Jason Goff was an anchor for Chicago Sports Network hosting Chicago Bulls live pre- and postgame coverage.He also hosts the Chicago sports-focused podcast "The Full Go" with The Ringer. Goff previously worked at NBC Sports Chicago hosting Chicago Bulls live pre-and postgame coverage from 2019 until the network ceased operations in 2024.

Along with his work on-air, Goff hosted the Bulls Talk Podcast for NBC Sports Chicago, featuring interviews, news and discussions regarding the team with Insider K.C. Johnson and reporter Rob Schaefer.

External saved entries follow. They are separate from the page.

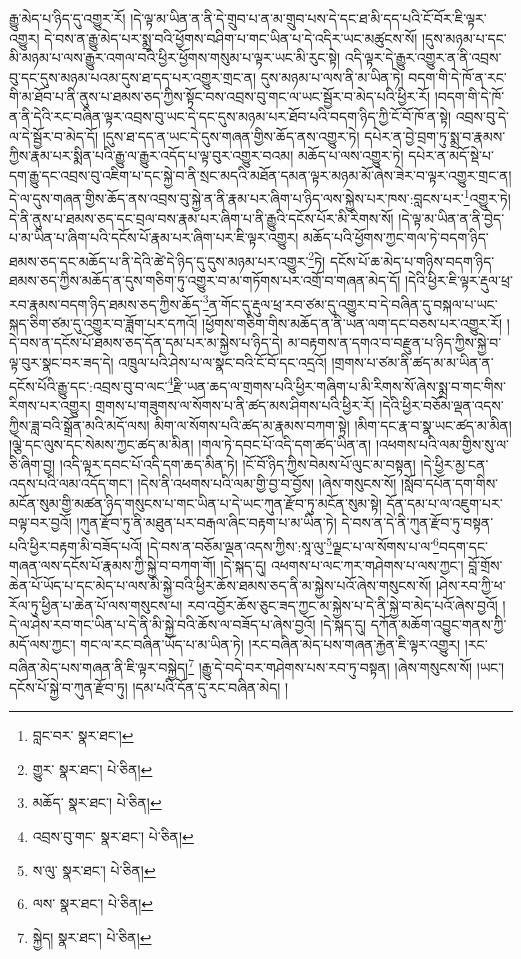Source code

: རྒྱུ་མེད་པ་ཉིད་དུ་འགྱུར་རོ། །དེ་ལྟ་མ་ཡིན་ན་ནི་དེ་གྲུབ་པ་ན་མ་གྲུབ་པས་དེ་དང་ཐ་མི་དད་པའི་ངོ་བོར་ཇི་ལྟར་འགྱུར། དེ་བས་ན་རྒྱུ་མེད་པར་སྨྲ་བའི་ཕྱོགས་བཤིག་པ་གང་ཡིན་པ་དེ་འདིར་ཡང་མཚུངས་སོ། །དུས་མཉམ་པ་དང་མི་མཉམ་པ་ལས་རྒྱུར་འགལ་བའི་ཕྱིར་ཕྱོགས་གསུམ་པ་ལྟར་ཡང་མི་རུང་སྟེ། འདི་ལྟར་དེ་རྒྱུར་འགྱུར་ན་ནི་འབྲས་བུ་དང་དུས་མཉམ་པའམ་དུས་ཐ་དད་པར་འགྱུར་གྲང་ན། དུས་མཉམ་པ་ལས་ནི་མ་ཡིན་ཏེ། བདག་གི་དེ་ཁོ་ན་རང་གི་མ་ཐོབ་པ་ནི་ནུས་པ་ཐམས་ཅད་ཀྱིས་སྟོང་བས་འབྲས་བུ་གང་ལ་ཡང་སྦྱོར་བ་མེད་པའི་ཕྱིར་རོ། །བདག་གི་དེ་ཁོ་ན་ནི་དེའི་རང་བཞིན་ལྟར་འབྲས་བུ་ཡང་དེ་དང་དུས་མཉམ་པར་ཐོབ་པའི་བདག་ཉིད་ཀྱི་ངོ་བོ་ཁོ་ན་སྟེ། འབྲས་བུ་དེ་ལ་དེ་སྦྱོར་བ་མེད་དོ། །དུས་ཐ་དད་ན་ཡང་དེ་དུས་གཞན་གྱིས་ཆོད་ནས་འགྱུར་ཏེ། དཔེར་ན་བྱེ་བྲག་ཏུ་སྨྲ་བ་རྣམས་ཀྱིས་རྣམ་པར་སྨིན་པའི་རྒྱུ་ལ་རྒྱུར་འདོད་པ་ལྟ་བུར་འགྱུར་བའམ། མཆོད་པ་ལས་འགྱུར་ཏེ། དཔེར་ན་མདོ་སྡེ་པ་དག་རྒྱུ་དང་འབྲས་བུ་འཇིག་པ་དང་སྐྱེ་བ་ནི་སྲང་མདའི་མཐོན་དམན་ལྟར་མཉམ་མོ་ཞེས་ཟེར་བ་ལྟར་འགྱུར་གྲང་ན། དེ་ལ་དུས་གཞན་གྱིས་ཆོད་ནས་འབྲས་བུ་སྐྱེ་ན་ནི་རྣམ་པར་ཞིག་པ་ཉིད་ལས་སྐྱེས་པར་ཁས་:བླངས་པར་\footnote{བླང་བར་  སྣར་ཐང་། }འགྱུར་ཏེ། དེ་ནི་ནུས་པ་ཐམས་ཅད་དང་བྲལ་བས་རྣམ་པར་ཞིག་པ་ནི་རྒྱུའི་དངོས་པོར་མི་རིགས་སོ། །དེ་ལྟ་མ་ཡིན་ན་ནི་བྱེད་པ་མ་ཡིན་པ་ཞིག་པའི་དངོས་པོ་རྣམ་པར་ཞིག་པར་ཇི་ལྟར་འགྱུར། མཆོད་པའི་ཕྱོགས་ཀྱང་གལ་ཏེ་བདག་ཉིད་ཐམས་ཅད་དང་མཆོད་པ་ནི་དེའི་ཚེ་དེ་ཉིད་དུ་དུས་མཉམ་པར་འགྱུར་\footnote{གྱུར་  སྣར་ཐང་།  པེ་ཅིན། }ཏེ། དངོས་པོ་ཆ་མེད་པ་གཉིས་བདག་ཉིད་ཐམས་ཅད་ཀྱིས་མཆོད་ན་དུས་གཅིག་ཏུ་འགྱུར་བ་མ་གཏོགས་པར་འགྲོ་བ་གཞན་མེད་དོ། །དེའི་ཕྱིར་ཇི་ལྟར་རྡུལ་ཕྲ་རབ་རྣམས་བདག་ཉིད་ཐམས་ཅད་ཀྱིས་ཆོད་\footnote{མཆོད་  སྣར་ཐང་།  པེ་ཅིན། }ན་གོང་དུ་རྡུལ་ཕྲ་རབ་ཙམ་དུ་འགྱུར་བ་དེ་བཞིན་དུ་བསྐལ་པ་ཡང་སྐད་ཅིག་ཙམ་དུ་འགྱུར་བ་ཟློག་པར་དཀའོ། །ཕྱོགས་གཅིག་གིས་མཆོད་ན་ནི་ཡན་ལག་དང་བཅས་པར་འགྱུར་རོ། །དེ་བས་ན་དངོས་པོ་ཐམས་ཅད་དོན་དམ་པར་མ་སྐྱེས་པ་ཉིད་དེ། མ་བརྟགས་ན་དགའ་བ་བརྫུན་པ་ཉིད་ཀྱིས་སྐྱེ་བ་ལྟ་བུར་སྣང་བར་ཟད་དེ། འཁྲུལ་པའི་ཤེས་པ་ལ་སྣང་བའི་ངོ་བོ་དང་འདྲའོ། །གྲགས་པ་ཙམ་ནི་ཚད་མ་མ་ཡིན་ན་དངོས་པོའི་རྒྱུ་དང་:འབྲས་བུ་བ་ལང་\footnote{འབྲས་བུ་གང་  སྣར་ཐང་།  པེ་ཅིན། }རྫི་ཡན་ཆད་ལ་གྲགས་པའི་ཕྱིར་གཞིག་པ་མི་རིགས་སོ་ཞེས་སྨྲ་བ་གང་གིས་རིགས་པར་འགྱུར། གྲགས་པ་གཟུགས་ལ་སོགས་པ་ནི་ཚད་མས་ཤིགས་པའི་ཕྱིར་རོ། །དེའི་ཕྱིར་བཅོམ་ལྡན་འདས་ཀྱིས་ཟླ་བའི་སྒྲོན་མའི་མདོ་ལས། མིག་ལ་སོགས་པའི་ཚད་མ་རྣམས་བཀག་སྟེ། །མིག་དང་རྣ་བ་སྣ་ཡང་ཚད་མ་མིན། །ལྕེ་དང་ལུས་དང་སེམས་ཀྱང་ཚད་མ་མིན། །གལ་ཏེ་དབང་པོ་འདི་དག་ཚད་ཡིན་ན། །འཕགས་པའི་ལམ་གྱིས་སུ་ལ་ཅི་ཞིག་བྱ། །འདི་ལྟར་དབང་པོ་འདི་དག་ཆད་མིན་ཏེ། །ངོ་བོ་ཉིད་ཀྱིས་བེམས་པོ་ལུང་མ་བསྟན། །དེ་ཕྱིར་མྱ་ངན་འདས་པའི་ལམ་འདོད་གང་། །དེས་ནི་འཕགས་པའི་ལམ་གྱི་བྱ་བ་བྱོས། །ཞེས་གསུངས་སོ། །སློབ་དཔོན་དག་གིས་མངོན་སུམ་གྱི་མཚན་ཉིད་གསུངས་པ་གང་ཡིན་པ་དེ་ཡང་ཀུན་རྫོབ་ཏུ་མངོན་སུམ་སྟེ། དོན་དམ་པ་ལ་འཇུག་པར་བལྟ་བར་བྱའོ། །ཀུན་རྫོབ་ཏུ་ནི་མཐུན་པར་བརྒལ་ཞིང་བརྟག་པ་མ་ཡིན་ཏེ། དེ་བས་ན་དེ་ནི་ཀུན་རྫོབ་ཏུ་བསྟན་པའི་ཕྱིར་བརྟག་མི་བཟོད་པའོ། །དེ་བས་ན་བཅོམ་ལྡན་འདས་ཀྱིས་:སཱ་ལུ་\footnote{ས་ལུ་  སྣར་ཐང་།  པེ་ཅིན། }ལྗང་པ་ལ་སོགས་པ་ལ་\footnote{ལས་  སྣར་ཐང་།  པེ་ཅིན། }བདག་དང་གཞན་ལས་དངོས་པོ་རྣམས་ཀྱི་སྐྱེ་བ་བཀག་གོ། །དེ་སྐད་དུ། འཕགས་པ་ལང་ཀར་གཤེགས་པ་ལས་ཀྱང་། བློ་གྲོས་ཆེན་པོ་ཡོད་པ་དང་མེད་པ་ལས་མི་སྐྱེ་བའི་ཕྱིར་ཆོས་ཐམས་ཅད་ནི་མ་སྐྱེས་པའོ་ཞེས་གསུངས་སོ། །ཤེས་རབ་ཀྱི་ཕ་རོལ་ཏུ་ཕྱིན་པ་ཆེན་པོ་ལས་གསུངས་པ། རབ་འབྱོར་ཆོས་ཅུང་ཟད་ཀྱང་མ་སྐྱེས་པ་དེ་ནི་སྐྱེ་བ་མེད་པའོ་ཞེས་བྱའོ། །དེ་ལ་ཤེས་རབ་གང་ཡིན་པ་དེ་ནི་མི་སྐྱེ་བའི་ཆོས་ལ་བཟོད་པ་ཞེས་བྱའོ། །དེ་སྐད་དུ། དཀོན་མཆོག་འབྱུང་གནས་ཀྱི་མདོ་ལས་ཀྱང་། གང་ལ་རང་བཞིན་ཡོད་པ་མ་ཡིན་ཏེ། །རང་བཞིན་མེད་པས་གཞན་རྐྱེན་ཇི་ལྟར་འགྱུར། །རང་བཞིན་མེད་པས་གཞན་ནི་ཇི་ལྟར་བསྐྱེད།\footnote{སྐྱེད།  སྣར་ཐང་།  པེ་ཅིན། } །རྒྱུ་དེ་བདེ་བར་གཤེགས་པས་རབ་ཏུ་བསྟན། །ཞེས་གསུངས་སོ། །ཡང་། དངོས་པོ་སྐྱེ་བ་ཀུན་རྫོབ་ཏུ། །དམ་པའི་དོན་དུ་རང་བཞིན་མེད། །
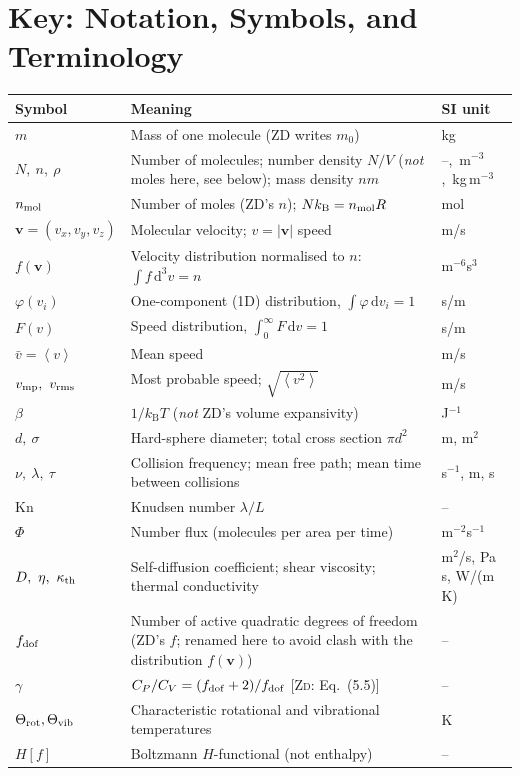 \documentclass[11pt,a4paper]{report}
\theoremstyle{definition}
\theoremstyle{plain}
\newcommand{\ZD}[1]{[\textsc{Zd}: #1]}   %
\newcommand{\kB}{k_{\mathrm{B}}}
\newcommand{\dd}{\mathrm{d}}
\newcommand{\avg}[1]{\left\langle #1\right\rangle}
\newcommand{\vv}{\mathbf{v}}
\newcommand{\vbar}{\bar{v}}
\begin{document}
\chapter*{Key: Notation, Symbols, and Terminology}

\begin{center}
\small
\begin{tabular}{@{}p{2.2cm}p{8.6cm}p{2.6cm}@{}}
\toprule
Symbol & Meaning & SI unit\\
\midrule
$m$ & Mass of one molecule (ZD writes $m_0$) & kg\\
$N,\ n,\ \rho$ & Number of molecules; number density $N/V$ (\emph{not} moles here, see below); mass density $nm$ & --,\ m$^{-3}$,\ kg\,m$^{-3}$\\
$n_{\rm mol}$ & Number of moles (ZD's $n$); $N\kB=n_{\rm mol}R$ & mol\\
$\vv=(v_x,v_y,v_z)$ & Molecular velocity; $v=|\vv|$ speed & m/s\\
$f(\vv)$ & Velocity distribution normalised to $n$: $\int f\,\dd^3v=n$ & m$^{-6}$s$^3$\\
$\varphi(v_i)$ & One-component (1D) distribution, $\int\varphi\,\dd v_i=1$ & s/m\\
$F(v)$ & Speed distribution, $\int_0^\infty F\,\dd v=1$ & s/m\\
$\vbar=\avg{v}$ & Mean speed & m/s\\
$v_{\rm mp},\ v_{\rm rms}$ & Most probable speed; $\sqrt{\avg{v^2}}$ & m/s\\
$\beta$ & $1/\kB T$ (\emph{not} ZD's volume expansivity) & J$^{-1}$\\
$d,\ \sigma$ & Hard-sphere diameter; total cross section $\pi d^2$ & m, m$^2$\\
$\nu,\ \lambda,\ \tau$ & Collision frequency; mean free path; mean time between collisions & s$^{-1}$, m, s\\
$\mathrm{Kn}$ & Knudsen number $\lambda/L$ & --\\
$\Phi$ & Number flux (molecules per area per time) & m$^{-2}$s$^{-1}$\\
$D,\ \eta,\ \kappa_{\rm th}$ & Self-diffusion coefficient; shear viscosity; thermal conductivity & m$^2$/s, Pa\,s, W/(m\,K)\\
$f_{\rm dof}$ & Number of active quadratic degrees of freedom (ZD's $f$; renamed here to avoid clash with the distribution $f(\vv)$) & --\\
$\gamma$ & $C_P/C_V=(f_{\rm dof}+2)/f_{\rm dof}$ \ZD{Eq.~(5.5)} & --\\
$\Theta_{\rm rot},\Theta_{\rm vib}$ & Characteristic rotational and vibrational temperatures & K\\
$H[f]$ & Boltzmann $H$-functional (not enthalpy) & --\\
\bottomrule
\end{tabular}
\end{center}
\end{document}
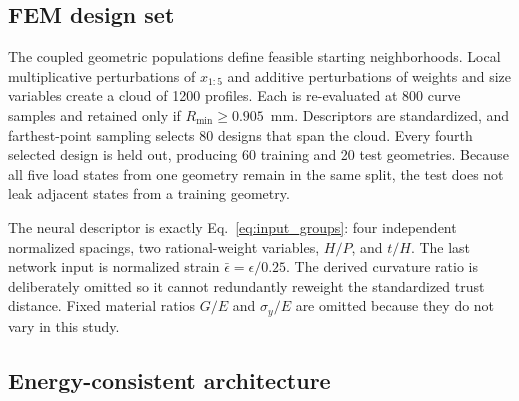 \documentclass[11pt]{article}
\newcommand{\Rmin}{R_{\min}}
\begin{document}
\subsection{FEM design set}

The coupled geometric populations define feasible starting neighborhoods. Local multiplicative perturbations of $x_{1:5}$ and additive perturbations of weights and size variables create a cloud of 1200 profiles. Each is re-evaluated at 800 curve samples and retained only if $\Rmin\ge0.905$~mm. Descriptors are standardized, and farthest-point sampling selects 80 designs that span the cloud. Every fourth selected design is held out, producing 60 training and 20 test geometries. Because all five load states from one geometry remain in the same split, the test does not leak adjacent states from a training geometry.

The neural descriptor is exactly Eq.~\eqref{eq:input_groups}: four independent normalized spacings, two rational-weight variables, $H/P$, and $t/H$. The last network input is normalized strain $\bar\epsilon=\epsilon/0.25$. The derived curvature ratio is deliberately omitted so it cannot redundantly reweight the standardized trust distance. Fixed material ratios $G/E$ and $\sigma_y/E$ are omitted because they do not vary in this study.

\subsection{Energy-consistent architecture}
\end{document}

Prior to joining NBC Sports Chicago, Goff worked for 670 The Score as a producer after graduating from Southern Illinois University Carbondale in 2000. In 2007, Goff was named producer of WSCR's "The Boers and Bernstein Show." In 2012, Goff left Chicago and joined WZGC 92.9 The Game in Atlanta as a "full-time evening host, along with handling pre/postgame hosting duties on the Atlanta Hawks Radio Network.". Goff also hosted a midday show on SiriusXM NBA Radio.

Goff returned to Chicago in 2014 and continued to serve as a host for SiriusXM NBA Radio and Bleacher Report on SiriusXM. In 2015, Goff returned to 670 The Score as a co-host of a midday show with Matt Spiegel, titled "The Spiegel and Goff Show." Goff later reunited with Bernstein in the afternoons for "The Bernstein and Goff Show."

Goff has also hosted for SiriusXM Big Ten Radio and ESPN Radio on “The Spain and Company Show” featuring host Sarah Spain, and the “GTL Show” featuring Goff, Taylor Twellman and Rachel Lindsay.

In March 2018, 670 The Score parted ways with Goff.

In September 2021, Goff launched a new podcast called "The Full Go" with The Ringer.

Goff is an Evanston, Illinois native and attended Evanston Township High School.

Goff also has his own command on Twitch for @chicago670thescore, which states "When I'm on, the ratings go up."